Motto 2014

SON ET LUMIÈRE

A royal dream. In the late summer of 1884, King Ludwig II fulfilled a dream that had long fascinated him. He decided to use the park of the “new Versailles” castle on Herrenchiemsee Island as a setting to revive the evening court festivals that had previously been staged by Louis XI – albeit now with state-of-the art technology. He had the huge construction site around the castle concealed behind the backdrop of a park. A freight train from Holland brought bushes and flowers for the flower beds. Bavaria’s leading electrical engineer Alois Zettler designed what was presumably the first open air show lighting system in world history, installing a myriad of synchronised coloured lights. Karl Lautenschläger, the head technician of the Munich Court Theatre, wrote sophisticated stage directions for light and sound for the installation.

Son et lumière. The king arrived on the island on a mild September evening and took in the beautiful sight of the unlit castle at dusk. He then allowed himself to be enchanted by a mesmerising gesamtkunstwerk of music and illumination until late into the night. In devising this unique production the king had unknowingly anticipated a type of event which would become the core element of ‘event culture’ a century later: ‘Son et lumière’ – the artistic combination of light and sound which no courtyard serenade or rock concert can do without today.

The light of enlightenment. On the occasion of the130th anniversary of this premiere the Herrenchiemsee Festival would like to commemorate the origin of these light and sound spectacles in King Ludwigs’s fantastic dreams.
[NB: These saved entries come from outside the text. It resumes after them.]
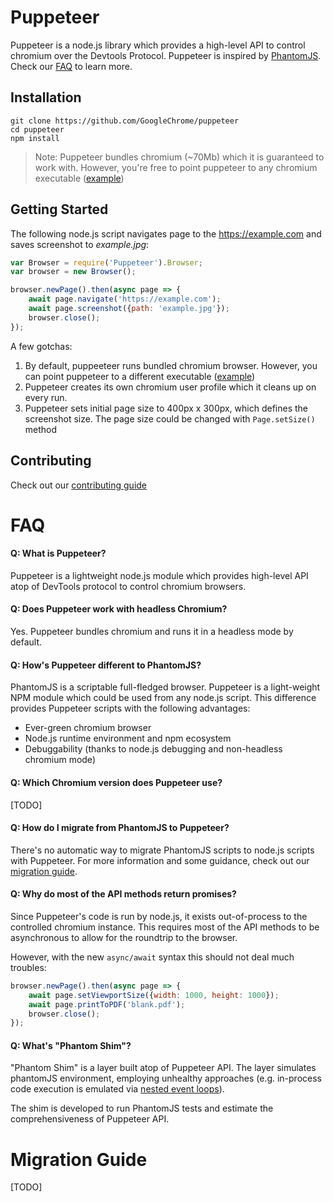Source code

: # Puppeteer

Puppeteer is a node.js library which provides a high-level API to control chromium over the Devtools Protocol. Puppeteer is inspired by [PhantomJS](http://phantomjs.org/). Check our [FAQ](http://todo) to learn more.

## Installation

```
git clone https://github.com/GoogleChrome/puppeteer
cd puppeteer
npm install
```
> Note: Puppeteer bundles chromium (~70Mb) which it is guaranteed to work with. However, you're free to point puppeteer to any chromium executable ([example](https://github.com/GoogleChrome/puppeteer/blob/master/examples/custom-chromium-revision.js))


## Getting Started

The following node.js script navigates page to the https://example.com and saves screenshot to *example.jpg*:

```javascript
var Browser = require('Puppeteer').Browser;
var browser = new Browser();

browser.newPage().then(async page => {
    await page.navigate('https://example.com');
    await page.screenshot({path: 'example.jpg'});
    browser.close();
});
```
A few gotchas:

1.  By default, puppeeteer runs bundled chromium browser. However, you can point puppeteer to a different executable ([example](https://github.com/GoogleChrome/puppeteer/blob/master/examples/custom-chromium-revision.js))
2. Puppeteer creates its own chromium user profile which it cleans up on every run.
3. Puppeteer sets initial page size to 400px x 300px, which defines the screenshot size. The page size could be changed with `Page.setSize()` method

## Contributing

Check out our [contributing guide](https://github.com/GoogleChrome/puppeteer/blob/master/CONTRIBUTING.md)

# FAQ

#### Q: What is Puppeteer?

Puppeteer is a lightweight node.js module which provides high-level API atop of DevTools protocol to control chromium browsers.

#### Q: Does Puppeteer work with headless Chromium?

Yes. Puppeteer bundles chromium and runs it in a headless mode by default.

#### Q: How's Puppeteer different to PhantomJS?

PhantomJS is a scriptable full-fledged browser. Puppeteer is a light-weight NPM module which could be used from any node.js script. This difference provides Puppeteer scripts with the following advantages:

- Ever-green chromium browser
- Node.js runtime environment and npm ecosystem
- Debuggability (thanks to node.js debugging and non-headless chromium mode)

#### Q: Which Chromium version does Puppeteer use?

[TODO]

#### Q: How do I migrate from PhantomJS to Puppeteer?

There's no automatic way to migrate PhantomJS scripts to node.js scripts with Puppeteer. For more information and some guidance, check out our [migration guide](http://todo).

#### Q: Why do most of the API methods return promises?

Since Puppeteer's code is run by node.js, it exists out-of-process to the controlled chromium instance. This requires most of the API methods to be asynchronous to allow for the roundtrip to the browser.

However, with the new `async/await` syntax this should not deal much troubles:

```javascript
browser.newPage().then(async page => {
	await page.setViewportSize({width: 1000, height: 1000});
	await page.printToPDF('blank.pdf');
	browser.close();
});
```

#### Q: What's "Phantom Shim"?

"Phantom Shim" is a layer built atop of Puppeteer API. The layer simulates phantomJS environment, employing unhealthy approaches (e.g. in-process code execution is emulated via [nested event loops](https://github.com/abbr/deasync)). 

The shim is developed to run PhantomJS tests and estimate the comprehensiveness of Puppeteer API.

# Migration Guide
[TODO]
In addition, the motto ‘Son et lumière’ holds a charming double meaning, for it was the declared aim of the leading figures of the French Enlightenment, from Jean-Jacques Rousseau and Denis Diderot to Voltaire, to bring ‘la lumière’, that is to say light to a society that was deliberately kept in the dark of ignorance by its leaders. Consequently, Rousseau’s cry of ‘back to nature’ went far beyond the new landscape aesthetics of ‘English gardens’. It was aimed at political and social transformation in all areas of life.

Music as inspiration. It would be presumptuous to try and technically re-produce Ludwig’s ‘Son et lumière’ of 1884. The lack of documentation alone makes it simply impossible. This is why the Herrenchiemsee Festival will use musical means to reflect all the aspects that once fired the king’s imagination: serenades and night musics, acoustic images of nature from Vivaldi’s ‘Four Seasons’ to Beethoven’s ‘Pastoral’ and landscape impressions from Berlioz’s symphony ‘Harold in Italy’ to Robert Schumann’s ‘Rhenish’ symphony. The profound theological imagery of Bach’s cantatas is as much an expression of this year’s motto as is Mozart’s carefree ‘Little Night Music’; and in terms of music drama, the range spans from the celebration of light and freedom in Beethoven’s ‘Fidelio’ to the enchantments of fairies and goblins in Mendelssohn’s ‘Midsummer Night’s Dream’.